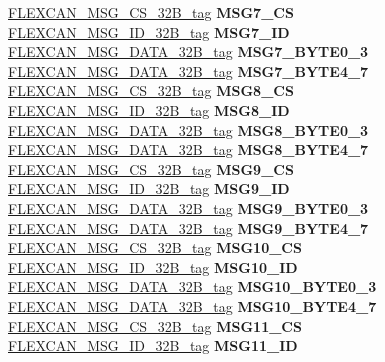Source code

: \begin{DoxyCompactItemize}
\begin{tabbing}
\>\>\mbox{\hyperlink{unionFLEXCAN__MSG__CS__32B__tag}{FLEXCAN\_MSG\_CS\_32B\_tag}} {\bfseries MSG7\_CS}\\
\>\>\mbox{\hyperlink{unionFLEXCAN__MSG__ID__32B__tag}{FLEXCAN\_MSG\_ID\_32B\_tag}} {\bfseries MSG7\_ID}\\
\>\>\mbox{\hyperlink{unionFLEXCAN__MSG__DATA__32B__tag}{FLEXCAN\_MSG\_DATA\_32B\_tag}} {\bfseries MSG7\_BYTE0\_3}\\
\>\>\mbox{\hyperlink{unionFLEXCAN__MSG__DATA__32B__tag}{FLEXCAN\_MSG\_DATA\_32B\_tag}} {\bfseries MSG7\_BYTE4\_7}\\
\>\>\mbox{\hyperlink{unionFLEXCAN__MSG__CS__32B__tag}{FLEXCAN\_MSG\_CS\_32B\_tag}} {\bfseries MSG8\_CS}\\
\>\>\mbox{\hyperlink{unionFLEXCAN__MSG__ID__32B__tag}{FLEXCAN\_MSG\_ID\_32B\_tag}} {\bfseries MSG8\_ID}\\
\>\>\mbox{\hyperlink{unionFLEXCAN__MSG__DATA__32B__tag}{FLEXCAN\_MSG\_DATA\_32B\_tag}} {\bfseries MSG8\_BYTE0\_3}\\
\>\>\mbox{\hyperlink{unionFLEXCAN__MSG__DATA__32B__tag}{FLEXCAN\_MSG\_DATA\_32B\_tag}} {\bfseries MSG8\_BYTE4\_7}\\
\>\>\mbox{\hyperlink{unionFLEXCAN__MSG__CS__32B__tag}{FLEXCAN\_MSG\_CS\_32B\_tag}} {\bfseries MSG9\_CS}\\
\>\>\mbox{\hyperlink{unionFLEXCAN__MSG__ID__32B__tag}{FLEXCAN\_MSG\_ID\_32B\_tag}} {\bfseries MSG9\_ID}\\
\>\>\mbox{\hyperlink{unionFLEXCAN__MSG__DATA__32B__tag}{FLEXCAN\_MSG\_DATA\_32B\_tag}} {\bfseries MSG9\_BYTE0\_3}\\
\>\>\mbox{\hyperlink{unionFLEXCAN__MSG__DATA__32B__tag}{FLEXCAN\_MSG\_DATA\_32B\_tag}} {\bfseries MSG9\_BYTE4\_7}\\
\>\>\mbox{\hyperlink{unionFLEXCAN__MSG__CS__32B__tag}{FLEXCAN\_MSG\_CS\_32B\_tag}} {\bfseries MSG10\_CS}\\
\>\>\mbox{\hyperlink{unionFLEXCAN__MSG__ID__32B__tag}{FLEXCAN\_MSG\_ID\_32B\_tag}} {\bfseries MSG10\_ID}\\
\>\>\mbox{\hyperlink{unionFLEXCAN__MSG__DATA__32B__tag}{FLEXCAN\_MSG\_DATA\_32B\_tag}} {\bfseries MSG10\_BYTE0\_3}\\
\>\>\mbox{\hyperlink{unionFLEXCAN__MSG__DATA__32B__tag}{FLEXCAN\_MSG\_DATA\_32B\_tag}} {\bfseries MSG10\_BYTE4\_7}\\
\>\>\mbox{\hyperlink{unionFLEXCAN__MSG__CS__32B__tag}{FLEXCAN\_MSG\_CS\_32B\_tag}} {\bfseries MSG11\_CS}\\
\>\>\mbox{\hyperlink{unionFLEXCAN__MSG__ID__32B__tag}{FLEXCAN\_MSG\_ID\_32B\_tag}} {\bfseries MSG11\_ID}\\

\end{tabbing}
\end{DoxyCompactItemize}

What is expected> Output the entries above verbatim, leaving out images.

Response to the task>
Source code

: \begin{DoxyCompactItemize}
\begin{tabbing}
\>\>\mbox{\hyperlink{unionFLEXCAN__MSG__CS__32B__tag}{FLEXCAN\_MSG\_CS\_32B\_tag}} {\bfseries MSG7\_CS}\\
\>\>\mbox{\hyperlink{unionFLEXCAN__MSG__ID__32B__tag}{FLEXCAN\_MSG\_ID\_32B\_tag}} {\bfseries MSG7\_ID}\\
\>\>\mbox{\hyperlink{unionFLEXCAN__MSG__DATA__32B__tag}{FLEXCAN\_MSG\_DATA\_32B\_tag}} {\bfseries MSG7\_BYTE0\_3}\\
\>\>\mbox{\hyperlink{unionFLEXCAN__MSG__DATA__32B__tag}{FLEXCAN\_MSG\_DATA\_32B\_tag}} {\bfseries MSG7\_BYTE4\_7}\\
\>\>\mbox{\hyperlink{unionFLEXCAN__MSG__CS__32B__tag}{FLEXCAN\_MSG\_CS\_32B\_tag}} {\bfseries MSG8\_CS}\\
\>\>\mbox{\hyperlink{unionFLEXCAN__MSG__ID__32B__tag}{FLEXCAN\_MSG\_ID\_32B\_tag}} {\bfseries MSG8\_ID}\\
\>\>\mbox{\hyperlink{unionFLEXCAN__MSG__DATA__32B__tag}{FLEXCAN\_MSG\_DATA\_32B\_tag}} {\bfseries MSG8\_BYTE0\_3}\\
\>\>\mbox{\hyperlink{unionFLEXCAN__MSG__DATA__32B__tag}{FLEXCAN\_MSG\_DATA\_32B\_tag}} {\bfseries MSG8\_BYTE4\_7}\\
\>\>\mbox{\hyperlink{unionFLEXCAN__MSG__CS__32B__tag}{FLEXCAN\_MSG\_CS\_32B\_tag}} {\bfseries MSG9\_CS}\\
\>\>\mbox{\hyperlink{unionFLEXCAN__MSG__ID__32B__tag}{FLEXCAN\_MSG\_ID\_32B\_tag}} {\bfseries MSG9\_ID}\\
\>\>\mbox{\hyperlink{unionFLEXCAN__MSG__DATA__32B__tag}{FLEXCAN\_MSG\_DATA\_32B\_tag}} {\bfseries MSG9\_BYTE0\_3}\\
\>\>\mbox{\hyperlink{unionFLEXCAN__MSG__DATA__32B__tag}{FLEXCAN\_MSG\_DATA\_32B\_tag}} {\bfseries MSG9\_BYTE4\_7}\\
\>\>\mbox{\hyperlink{unionFLEXCAN__MSG__CS__32B__tag}{FLEXCAN\_MSG\_CS\_32B\_tag}} {\bfseries MSG10\_CS}\\
\>\>\mbox{\hyperlink{unionFLEXCAN__MSG__ID__32B__tag}{FLEXCAN\_MSG\_ID\_32B\_tag}} {\bfseries MSG10\_ID}\\
\>\>\mbox{\hyperlink{unionFLEXCAN__MSG__DATA__32B__tag}{FLEXCAN\_MSG\_DATA\_32B\_tag}} {\bfseries MSG10\_BYTE0\_3}\\
\>\>\mbox{\hyperlink{unionFLEXCAN__MSG__DATA__32B__tag}{FLEXCAN\_MSG\_DATA\_32B\_tag}} {\bfseries MSG10\_BYTE4\_7}\\
\>\>\mbox{\hyperlink{unionFLEXCAN__MSG__CS__32B__tag}{FLEXCAN\_MSG\_CS\_32B\_tag}} {\bfseries MSG11\_CS}\\
\>\>\mbox{\hyperlink{unionFLEXCAN__MSG__ID__32B__tag}{FLEXCAN\_MSG\_ID\_32B\_tag}} {\bfseries MSG11\_ID}\\

\end{tabbing}
\end{DoxyCompactItemize}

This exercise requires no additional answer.